Bis zu 230.000 Menschen in 50 Ländern schalten ihren Computer ein, wenn die Staatsoper ins Internet überträgt. In dieser Saison werden Livestreams zu einer festen Einrichtung. Am Sonntag ist Puccinis „Turandot“ in der Inszenierung von La Fura dels Baus zu sehen – hoffentlich mit weniger Aussetzern als bei „Babylon“.

AZ: Herr Bachler, warum verschenken Sie Opern im Internet?
NIKOLAUS BACHLER: „Oper für alle“, das mittlerweile weit verbreitete Übertragen von Aufführungen nach draußen, hat unter meinem Vorgänger Peter Jonas begonnen. Alle machen es nach. Und das erzeugt bei mir die Lust, etwas Neues zu beginnen. Ein Livestream öffnet eine Tür nach draußen. Und ich bin sicher, dass wir auch da kopiert werden.

Aber echt ist doch nur die Aufführung.
Ich bin ein großer Freund der Aussage von Sergiu Celibidache, dass er lieber mit der Frau ins Bett gehe als mit ihrem Foto. Aus diesem Grund hat er keine Aufnahmen gemacht. DVDs sind zum Marketing-Instrument geworden. Ein Livestream bewahrt die Lebendigkeit des Abends, seine Einmaligkeit und die Unwiederholbarkeit, die Magie des Augenblicks.

Noch einmal: Was haben Sie davon, Opernaufführungen gratis zu zeigen?
Ob die Leute da nun zehn Minuten reinklicken oder die ganze Oper ansehen, ist mir egal. Dass es bei der „Götterdämmerung“ Zuschauer aus 50 Ländern gab, interessiert mich schon mehr. Wir haben nun nach einer Testphase mit der Linde Group einen Partner gefunden, der Staatsoper.tv finanziell unterstützt. In weiterer Folge ist der Einbau einer fixen Kameraanlage im Zuschauerraum geplant, die uns auch ermöglicht, unsere Inszenierungen für die tägliche Arbeit zu dokumentieren.

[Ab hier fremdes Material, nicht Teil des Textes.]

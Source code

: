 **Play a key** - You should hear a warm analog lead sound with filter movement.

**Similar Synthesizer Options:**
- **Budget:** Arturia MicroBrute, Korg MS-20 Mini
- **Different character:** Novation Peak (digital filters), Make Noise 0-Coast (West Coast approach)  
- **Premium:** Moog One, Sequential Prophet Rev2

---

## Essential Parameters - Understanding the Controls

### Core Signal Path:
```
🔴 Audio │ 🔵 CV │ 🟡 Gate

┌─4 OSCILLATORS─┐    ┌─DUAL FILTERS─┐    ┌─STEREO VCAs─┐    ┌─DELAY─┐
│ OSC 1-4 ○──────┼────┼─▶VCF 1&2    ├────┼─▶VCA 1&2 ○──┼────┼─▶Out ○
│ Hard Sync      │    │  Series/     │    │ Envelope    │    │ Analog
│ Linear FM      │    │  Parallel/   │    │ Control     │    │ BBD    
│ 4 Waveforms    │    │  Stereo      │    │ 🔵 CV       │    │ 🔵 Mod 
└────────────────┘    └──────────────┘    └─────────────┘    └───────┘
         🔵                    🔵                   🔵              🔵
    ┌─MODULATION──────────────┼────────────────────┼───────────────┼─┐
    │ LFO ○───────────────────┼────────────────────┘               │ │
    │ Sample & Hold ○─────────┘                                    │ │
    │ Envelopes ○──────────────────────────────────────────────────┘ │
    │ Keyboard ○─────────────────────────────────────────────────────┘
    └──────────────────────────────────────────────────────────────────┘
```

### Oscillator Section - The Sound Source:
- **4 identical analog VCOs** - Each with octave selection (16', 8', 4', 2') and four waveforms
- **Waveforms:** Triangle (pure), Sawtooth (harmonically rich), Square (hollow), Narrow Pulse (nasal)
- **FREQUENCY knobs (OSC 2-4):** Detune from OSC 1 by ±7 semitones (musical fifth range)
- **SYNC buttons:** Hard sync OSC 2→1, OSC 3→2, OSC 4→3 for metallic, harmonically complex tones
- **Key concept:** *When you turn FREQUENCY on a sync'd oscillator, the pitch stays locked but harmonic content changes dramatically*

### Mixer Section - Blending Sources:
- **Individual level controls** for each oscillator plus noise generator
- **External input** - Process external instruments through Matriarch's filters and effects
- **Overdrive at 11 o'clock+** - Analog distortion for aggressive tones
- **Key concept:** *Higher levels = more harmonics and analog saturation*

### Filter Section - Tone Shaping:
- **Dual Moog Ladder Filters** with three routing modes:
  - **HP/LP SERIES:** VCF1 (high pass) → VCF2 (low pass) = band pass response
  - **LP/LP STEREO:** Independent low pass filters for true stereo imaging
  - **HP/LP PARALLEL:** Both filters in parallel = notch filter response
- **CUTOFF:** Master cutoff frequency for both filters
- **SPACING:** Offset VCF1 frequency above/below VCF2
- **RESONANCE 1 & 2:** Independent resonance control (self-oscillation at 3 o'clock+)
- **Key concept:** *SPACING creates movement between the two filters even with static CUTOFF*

Man könnte trotzdem eine Bezahlschranke einführen.
Das fände ich öde. Wir sind ein gut finanziertes und gut subventioniertes staatliches Theater. Das muss sich leisten können, auch den Menschen, die einfach nur einmal dabei sein wollen, ein Angebot zu machen.

Die New Yorker Met überträgt erfolgreich in Kinos.
Ich finde es kolonialistisch, 30 Jahre alte und die neuen, noch älteren Inszenierungen weltweit in die Kinos zu verstreuen. Da gehen auch wieder nur die Leute hin, die sich ohnehin für Oper interessieren. Mit einem Livestream erreicht man andere User.

Schwingt da bei Ihnen Ärger über öffentlich-rechtliche Sender mit, die ihrem Kulturauftrag kaum nachkommen?
Ich bin im Rundfunkrat und bemerke den enormen Quotenkampf. In Wien gab es Fernsehübertragungen aus dem Burgtheater. Hinterher wurde immer über die geringe Resonanz geklagt. Ich habe keine Lust, von den Fernsehmachern wie ein Aussätziger behandelt zu werden. Diesen Frust brauche ich nicht. Bei einem Livestream sind wir selbstbestimmt.

Stört es Sie, wenn der Livestream als DVD auf gewissen Homepages verkauft wird?
Sobald man an die Öffentlichkeit geht, sei es mit reiner Radioübertragung, einer DVD oder einem Stream, kann man nicht zu 100 Prozent verhindern, dass es Raubkopien geben wird. Wir versuchen, gegen solche Strafhandlungen vorzugehen. Wenn da aber jemand im Keller unsere Aufführungen brennt und weiterverbreitet, ist das eher ein Beweis dafür, wie gut wir sind.